Generally, the most fascinating movies are made by artists in conflict with themselves. Lang was of two minds about technology; Godard’s heart is torn by pop culture. Breathless is dedicated to Monogram Pictures, once an exponent of lurid thrillers that were alimentary to the director’s imagination. But he makes Michel shallow because the character’s frame of reference—cheap American fantasy—is shallow. In a panic, Michel takes out a police officer, but his fear subsides as soon as the deed is done. He decides to book it to Italy with his girlfriend Patricia (Jean Seberg), but doesn’t object to dallying around her Paris lodgings, looking for a lay. Godard, in a telling cameo, rats out his hero to the cops. But it’s Patricia, who’s bored with this diversion and game to begin a fresh one, who effectively sells out her hood. Michel, alas, doesn’t make it to prison. To paraphrase the showman’s eulogy of old King Kong: It wasn’t the bullets; it’s movies that killed the beast. These lovebirds aren’t malicious; they’re merely oblivious to everyone else. So it’s hardly coincidental that our femme fatale is an American.

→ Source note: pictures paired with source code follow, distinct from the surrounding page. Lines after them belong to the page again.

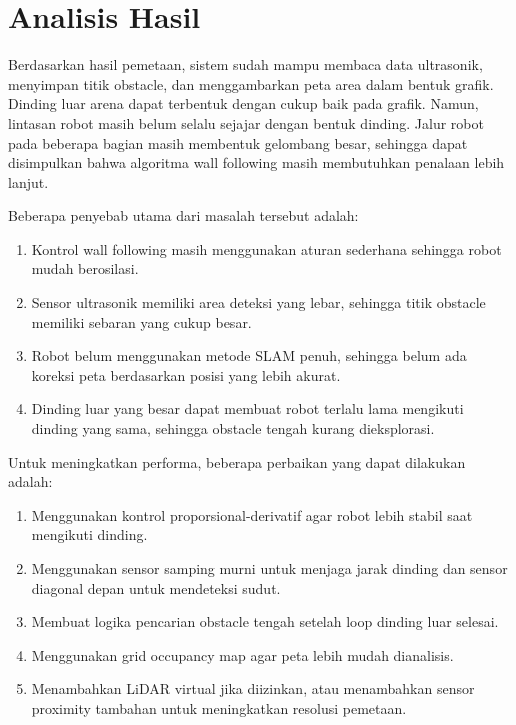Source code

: \documentclass{article}
\begin{document}
\section{Analisis Hasil}

Berdasarkan hasil pemetaan, sistem sudah mampu membaca data ultrasonik, menyimpan titik obstacle, dan menggambarkan peta area dalam bentuk grafik. Dinding luar arena dapat terbentuk dengan cukup baik pada grafik. Namun, lintasan robot masih belum selalu sejajar dengan bentuk dinding. Jalur robot pada beberapa bagian masih membentuk gelombang besar, sehingga dapat disimpulkan bahwa algoritma wall following masih membutuhkan penalaan lebih lanjut.

Beberapa penyebab utama dari masalah tersebut adalah:

\begin{enumerate}[itemsep=0.2em]
    \item Kontrol wall following masih menggunakan aturan sederhana sehingga robot mudah berosilasi.
    \item Sensor ultrasonik memiliki area deteksi yang lebar, sehingga titik obstacle memiliki sebaran yang cukup besar.
    \item Robot belum menggunakan metode SLAM penuh, sehingga belum ada koreksi peta berdasarkan posisi yang lebih akurat.
    \item Dinding luar yang besar dapat membuat robot terlalu lama mengikuti dinding yang sama, sehingga obstacle tengah kurang dieksplorasi.
\end{enumerate}

Untuk meningkatkan performa, beberapa perbaikan yang dapat dilakukan adalah:

\begin{enumerate}[itemsep=0.2em]
    \item Menggunakan kontrol proporsional-derivatif agar robot lebih stabil saat mengikuti dinding.
    \item Menggunakan sensor samping murni untuk menjaga jarak dinding dan sensor diagonal depan untuk mendeteksi sudut.
    \item Membuat logika pencarian obstacle tengah setelah loop dinding luar selesai.
    \item Menggunakan grid occupancy map agar peta lebih mudah dianalisis.
    \item Menambahkan LiDAR virtual jika diizinkan, atau menambahkan sensor proximity tambahan untuk meningkatkan resolusi pemetaan.
\end{enumerate}
\end{document}
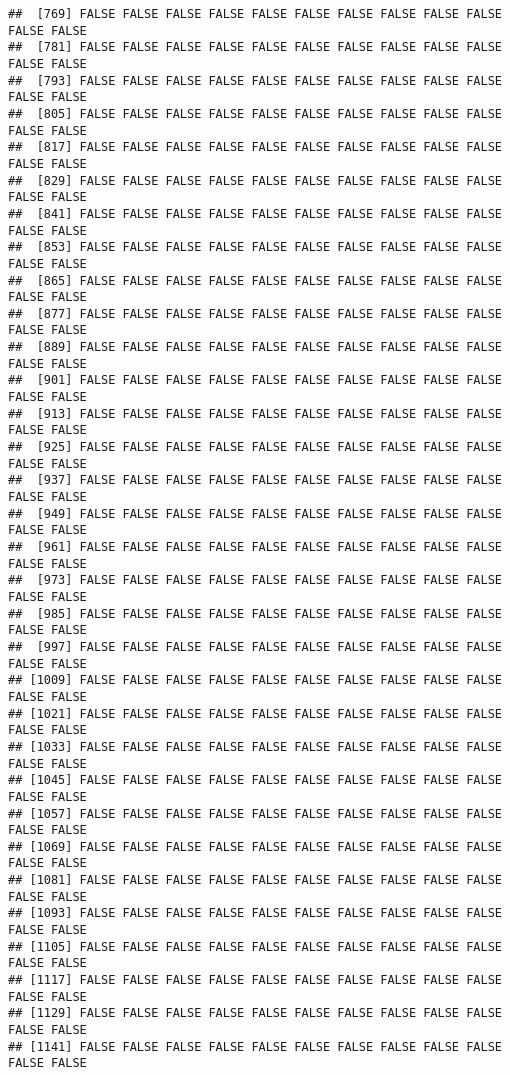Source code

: \documentclass[
]{article}
\begin{document}
\begin{verbatim}
##  [769] FALSE FALSE FALSE FALSE FALSE FALSE FALSE FALSE FALSE FALSE FALSE FALSE
##  [781] FALSE FALSE FALSE FALSE FALSE FALSE FALSE FALSE FALSE FALSE FALSE FALSE
##  [793] FALSE FALSE FALSE FALSE FALSE FALSE FALSE FALSE FALSE FALSE FALSE FALSE
##  [805] FALSE FALSE FALSE FALSE FALSE FALSE FALSE FALSE FALSE FALSE FALSE FALSE
##  [817] FALSE FALSE FALSE FALSE FALSE FALSE FALSE FALSE FALSE FALSE FALSE FALSE
##  [829] FALSE FALSE FALSE FALSE FALSE FALSE FALSE FALSE FALSE FALSE FALSE FALSE
##  [841] FALSE FALSE FALSE FALSE FALSE FALSE FALSE FALSE FALSE FALSE FALSE FALSE
##  [853] FALSE FALSE FALSE FALSE FALSE FALSE FALSE FALSE FALSE FALSE FALSE FALSE
##  [865] FALSE FALSE FALSE FALSE FALSE FALSE FALSE FALSE FALSE FALSE FALSE FALSE
##  [877] FALSE FALSE FALSE FALSE FALSE FALSE FALSE FALSE FALSE FALSE FALSE FALSE
##  [889] FALSE FALSE FALSE FALSE FALSE FALSE FALSE FALSE FALSE FALSE FALSE FALSE
##  [901] FALSE FALSE FALSE FALSE FALSE FALSE FALSE FALSE FALSE FALSE FALSE FALSE
##  [913] FALSE FALSE FALSE FALSE FALSE FALSE FALSE FALSE FALSE FALSE FALSE FALSE
##  [925] FALSE FALSE FALSE FALSE FALSE FALSE FALSE FALSE FALSE FALSE FALSE FALSE
##  [937] FALSE FALSE FALSE FALSE FALSE FALSE FALSE FALSE FALSE FALSE FALSE FALSE
##  [949] FALSE FALSE FALSE FALSE FALSE FALSE FALSE FALSE FALSE FALSE FALSE FALSE
##  [961] FALSE FALSE FALSE FALSE FALSE FALSE FALSE FALSE FALSE FALSE FALSE FALSE
##  [973] FALSE FALSE FALSE FALSE FALSE FALSE FALSE FALSE FALSE FALSE FALSE FALSE
##  [985] FALSE FALSE FALSE FALSE FALSE FALSE FALSE FALSE FALSE FALSE FALSE FALSE
##  [997] FALSE FALSE FALSE FALSE FALSE FALSE FALSE FALSE FALSE FALSE FALSE FALSE
## [1009] FALSE FALSE FALSE FALSE FALSE FALSE FALSE FALSE FALSE FALSE FALSE FALSE
## [1021] FALSE FALSE FALSE FALSE FALSE FALSE FALSE FALSE FALSE FALSE FALSE FALSE
## [1033] FALSE FALSE FALSE FALSE FALSE FALSE FALSE FALSE FALSE FALSE FALSE FALSE
## [1045] FALSE FALSE FALSE FALSE FALSE FALSE FALSE FALSE FALSE FALSE FALSE FALSE
## [1057] FALSE FALSE FALSE FALSE FALSE FALSE FALSE FALSE FALSE FALSE FALSE FALSE
## [1069] FALSE FALSE FALSE FALSE FALSE FALSE FALSE FALSE FALSE FALSE FALSE FALSE
## [1081] FALSE FALSE FALSE FALSE FALSE FALSE FALSE FALSE FALSE FALSE FALSE FALSE
## [1093] FALSE FALSE FALSE FALSE FALSE FALSE FALSE FALSE FALSE FALSE FALSE FALSE
## [1105] FALSE FALSE FALSE FALSE FALSE FALSE FALSE FALSE FALSE FALSE FALSE FALSE
## [1117] FALSE FALSE FALSE FALSE FALSE FALSE FALSE FALSE FALSE FALSE FALSE FALSE
## [1129] FALSE FALSE FALSE FALSE FALSE FALSE FALSE FALSE FALSE FALSE FALSE FALSE
## [1141] FALSE FALSE FALSE FALSE FALSE FALSE FALSE FALSE FALSE FALSE FALSE FALSE

\end{verbatim}
\end{document}
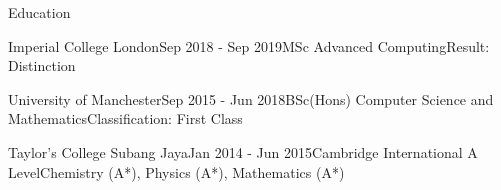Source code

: \documentclass{techresume} %
\begin{document}

\begin{rSection}{Education}

\begin{rSubsection}{Imperial College London}{Sep 2018 - Sep 2019}{MSc Advanced Computing}{Result: Distinction}
\end{rSubsection}

\begin{rSubsection}{University of Manchester}{Sep 2015 - Jun 2018}{BSc(Hons) Computer Science and Mathematics}{Classification: First Class}
\end{rSubsection}

\begin{rSubsection}{Taylor's College Subang Jaya}{Jan 2014 - Jun 2015}{Cambridge International A Level}{Chemistry (A*), Physics (A*), Mathematics (A*)}
\end{rSubsection}

\end{rSection}

\end{document}
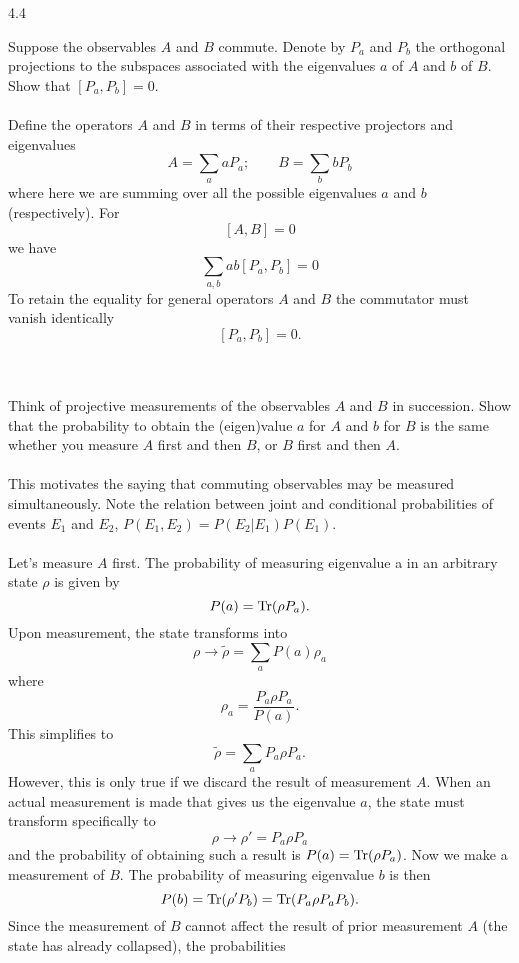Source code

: \documentclass[10pt,letterpaper]{article}
\begin{document}
	\item[4.4]		
	\benum
	\item
	Suppose the observables $A$ and $B$ commute. Denote by $P_a$ and $P_b$ the orthogonal projections
	to the subspaces associated with the eigenvalues $a$ of $A$ and $b$ of $B$. Show that $[P_a,P_b]=0$.
	\\ \\
	Define the operators $A$ and $B$ in terms of their respective projectors and eigenvalues
	\[
		A = \sum_a aP_a;\qquad B = \sum_b bP_b
	\]
	where here we are summing over all the possible eigenvalues $a$ and $b$ (respectively). 
	For
	\[
		[A,B]=0
	\]
	we have
	\[
		\sum_{a,b}ab[P_a,P_b] = 0
	\]
	To retain the equality for general operators $A$ and $B$ the commutator must vanish identically
	\[
		[P_a,P_b] = 0.
	\] \\ \\
	\item
	Think of projective measurements of the observables $A$ and $B$ in succession. Show that the probability to
	obtain the (eigen)value $a$ for $A$ and $b$ for $B$ is the same whether you measure $A$ first and then $B$,
	or $B$ first and then $A$. 
	\\ \\
	This motivates the saying that commuting observables may be measured simultaneously. Note the relation between
	joint and conditional probabilities of events $E_1$ and $E_2$, $P(E_1,E_2) = P(E_2|E_1)P(E_1)$.
	\\ \\
	Let's measure $A$ first. The probability of measuring eigenvalue a in an arbitrary state $\rho$ is given by
	\[
		P(a) = \text{Tr}(\rho P_a).
	\]
	Upon measurement, the state transforms into
	\[
		\rho \to \tilde\rho = \sum_a P(a)\rho_a
	\]
	where
	\[
		\rho_a = \frac{P_a \rho P_a}{P(a)}.
	\]
	This simplifies to
	\[
		\tilde \rho= \sum_a P_a\rho P_a.
	\]
	However, this is only true if we discard the result of measurement $A$. When an actual measurement is made
	that gives us the eigenvalue $a$, the state must transform specifically to 
	\[
		\rho \to\rho' = P_a\rho P_a
	\]
	and the probability of obtaining such a result is $P(a)= \text{Tr}(\rho P_a)$. Now 
	we make a measurement of $B$. The probability of measuring eigenvalue $b$ is then
	\[
		P(b) = \text{Tr}(\rho' P_b) = \text{Tr}(P_a\rho P_aP_b).
	\]
	Since the measurement of $B$ cannot affect the result of prior measurement $A$ (the state has already collapsed), the 		probabilities
\end{document}
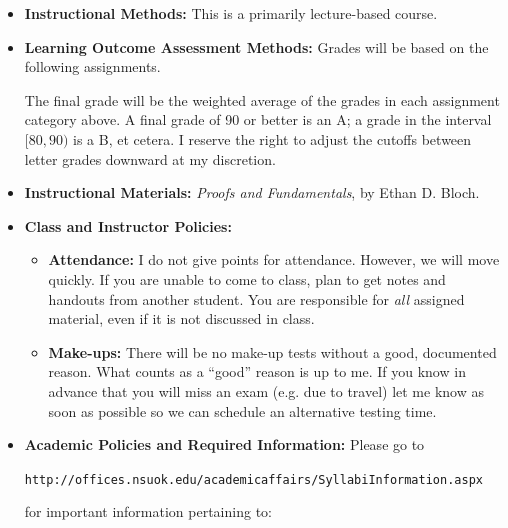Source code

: \documentclass{article}
\begin{document}
\begin{itemize}
\item \textbf{Instructional Methods:} This is a primarily lecture-based course.


\item \textbf{Learning Outcome Assessment Methods:} Grades will be based on the following assignments.

The final grade will be the weighted average of the grades in each assignment category above. A final grade of 90 or better is an A; a grade in the interval $[80,90)$ is a B, et cetera. I reserve the right to adjust the cutoffs between letter grades downward at my discretion.


\item \textbf{Instructional Materials:} \emph{Proofs and Fundamentals}, by Ethan D. Bloch.


\item \textbf{Class and Instructor Policies:}
\begin{itemize}
\item \textbf{Attendance:} I do not give points for attendance. However, we will move quickly. If you are unable to come to class, plan to get notes and handouts from another student. You are responsible for \emph{all} assigned material, even if it is not discussed in class.

\item \textbf{Make-ups:} There will be no make-up tests without a good, documented reason. What counts as a ``good'' reason is up to me. If you know in advance that you will miss an exam (e.g. due to travel) let me know as soon as possible so we can schedule an alternative testing time.
\end{itemize}


\item \textbf{Academic Policies and Required Information:} Please go to 

\begin{center}
\texttt{http://offices.nsuok.edu/academicaffairs/SyllabiInformation.aspx}
\end{center}

for important information pertaining to:


\end{itemize}
\end{document}
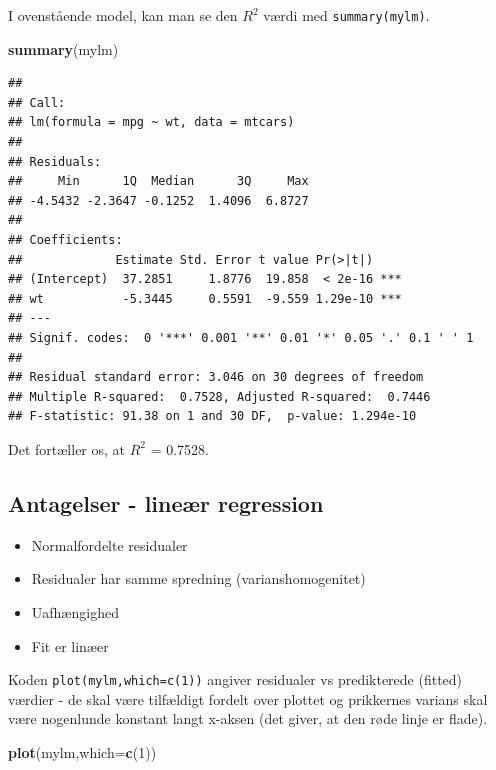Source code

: \documentclass[
]{book}
\newenvironment{Shaded}{\begin{snugshade}}{\end{snugshade}}
\newcommand{\AttributeTok}[1]{\textcolor[rgb]{0.13,0.29,0.53}{#1}}
\newcommand{\DecValTok}[1]{\textcolor[rgb]{0.00,0.00,0.81}{#1}}
\newcommand{\FunctionTok}[1]{\textcolor[rgb]{0.13,0.29,0.53}{\textbf{#1}}}
\newcommand{\NormalTok}[1]{#1}
\providecommand{\tightlist}{%
  \setlength{\itemsep}{0pt}\setlength{\parskip}{0pt}}
\theoremstyle{definition}
\theoremstyle{definition}
\theoremstyle{definition}
\theoremstyle{definition}
\theoremstyle{remark}
\begin{document}
I ovenstående model, kan man se den \(R^2\) værdi med \texttt{summary(mylm)}.

\begin{Shaded}
\begin{Highlighting}[]
\FunctionTok{summary}\NormalTok{(mylm)}
\end{Highlighting}
\end{Shaded}

\begin{verbatim}
## 
## Call:
## lm(formula = mpg ~ wt, data = mtcars)
## 
## Residuals:
##     Min      1Q  Median      3Q     Max 
## -4.5432 -2.3647 -0.1252  1.4096  6.8727 
## 
## Coefficients:
##             Estimate Std. Error t value Pr(>|t|)    
## (Intercept)  37.2851     1.8776  19.858  < 2e-16 ***
## wt           -5.3445     0.5591  -9.559 1.29e-10 ***
## ---
## Signif. codes:  0 '***' 0.001 '**' 0.01 '*' 0.05 '.' 0.1 ' ' 1
## 
## Residual standard error: 3.046 on 30 degrees of freedom
## Multiple R-squared:  0.7528, Adjusted R-squared:  0.7446 
## F-statistic: 91.38 on 1 and 30 DF,  p-value: 1.294e-10
\end{verbatim}

Det fortæller os, at \(R^2\) = 0.7528.

\subsection{Antagelser - lineær regression}\label{antagelser---lineuxe6r-regression}

\begin{itemize}
\tightlist
\item
  Normalfordelte residualer
\item
  Residualer har samme spredning (varianshomogenitet)
\item
  Uafhængighed
\item
  Fit er linæer
\end{itemize}

Koden \texttt{plot(mylm,which=c(1))} angiver residualer vs predikterede (fitted) værdier - de skal være tilfældigt fordelt over plottet og prikkernes varians skal være nogenlunde konstant langt x-aksen (det giver, at den røde linje er flade).

\begin{Shaded}
\begin{Highlighting}[]
\FunctionTok{plot}\NormalTok{(mylm,}\AttributeTok{which=}\FunctionTok{c}\NormalTok{(}\DecValTok{1}\NormalTok{))}
\end{Highlighting}
\end{Shaded}
\end{document}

But Breathless is no naggy condemnation of movies, and even less of movie lovers. It is, instead, the first, most immediate collision of the world outside and life onscreen; the first, or the first recognized, example of an artist’s personal voice and experience rhapsodizing under the breath of a commercial-film genre. The historical period in which it was made, so elegiacally stylized in A Single Man and beautifully rendered in An Education, is vividly revived here—so tensely present that immortality seems not just possible but proven. Rather than nail this butterfly’s wings to their historical context, go back and analyze its cocoon, or study the eggs this fertile caper hatched, I’ll just say that the film’s both an enrapturing character study and a furtively insouciant comedy, and that it may be the chillest, illest, coolest, chicest movie ever made, I don’t care what you think, it is.